Tuesday, July 15, 2008

Living in the Unknown Zone

Sorry for the long delay in posting. My website has been under construction, and we've had some trouble not only moving this blog but also converting it and all the old posts to Wordpress. We should be up and running on a regular basis again soon.

While my web master and I have been struggling with an unknown problem that has stopped me from being able to import all my Blogger posts to Wordpress -- and I surely don't want to leave all those old posts behind, I've also been struggling with the unknown in terms of my son. My last post was about him as well. Only then, we were getting his little light to shine. Now his light is dim again, but this time because he has been sick with an unknown illness. First we thought it was viral...then bacterial...then viral...then bacterial...then viral...now bacterial again. He went to camp -- his favorite thing in all the world besides dancing -- only to have to come home after 8 days and 3 days in the infirmary. He was home for 8 days, one of which was spent in the hospital. We even had a moment or more of thinking he might need surgery. Then, suddenly he was back at camp and seemed fine. Six days later, he was back home and sick again.

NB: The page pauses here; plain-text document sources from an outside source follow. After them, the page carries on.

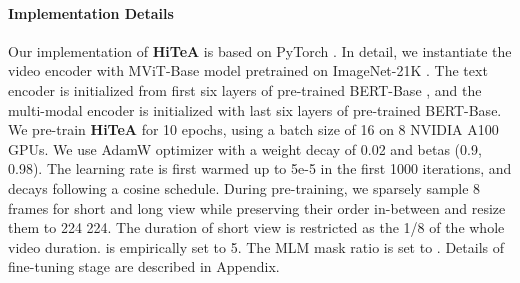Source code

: \documentclass[10pt,twocolumn,letterpaper]{article}
\newcommand{\modelname}{\textbf{HiTeA}\xspace}
\begin{document}
\paragraph{Implementation Details}
Our implementation of \modelname is based on PyTorch \cite{paszke2019pytorch}. In detail, we instantiate the video encoder with MViT-Base model \cite{li2022mvitv2} pretrained on ImageNet-21K \cite{ridnik2021imagenet}. The text encoder is initialized from first six layers of pre-trained BERT-Base \cite{devlin2018bert}, and the multi-modal encoder is initialized with last six layers of pre-trained BERT-Base. We pre-train \modelname for 10 epochs, using a batch size of 16 on 8 NVIDIA A100 GPUs. We use AdamW \cite{kingma2014adam} optimizer with a weight decay of 0.02 and betas (0.9, 0.98). The learning rate is first warmed up to 5e-5 in the first 1000 iterations, and decays following a cosine schedule. During pre-training, we sparsely sample 8 frames for short and long view while preserving their order in-between and resize them to 224  224. The duration of short view is restricted as the 1/8 of the whole video duration.  is empirically set to 5. The MLM mask ratio is set to . Details of fine-tuning stage are described in Appendix.
\end{document}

He rises with no fever. Then his temperature goes up. His eyes are red. His hands and feet have peeled. He has had pain in his hip. He has had a cough -- it came, it went, it came again. We've seen an orthopedic doctor. We've seen an infectious disease specialist. It's a mystery. We've done blood work, x-rays, MRIs. Nothing...well, a little anemia...then that was gone. A little problem with his kidneys...nothing to worry about. A little something called rickettsia, but we were told that wasn't the problem. Now he's being treated for microplasma with an antibiotic. His cough is better; his fever is higher.

As a mother, I spend my days and nights worried. I'm living in the unknown zone. It's unknown, because I've never been here before. It's unknown, because we don't know what my son has. It's unknown, because from day to day we don't know what my son's symptoms will be like.

And all I want is for my child to be healthy. I wanted him to go back to camp and enjoy his time there. He did. He came back sick. Now I want him healthy so he can start dancing again. I want him to be able to let his light shine. I want him to be okay...healthy, vibrant, able to do whatever he wants.

My sister has a daughter who has been ill since she was 11. She's 24 years old. They have diagnosed her with all sorts of ailments and diseases. No one has found the original source of her problems. No I understand what my sister and my niece have been going through. They have been living in the unknown zone for 13 years. I don't know how they have stood it.

I hate not knowing. And at times like these, although I pray, I have a hard time trusting. Fear finds a way to wiggle in to my mind and heart. And then I worry. I hate to worry. Worry does no good and creates no good. I try to be positive, to create with my thoughts, to do all I can to manifest answers and healing. But not knowing is so very difficult.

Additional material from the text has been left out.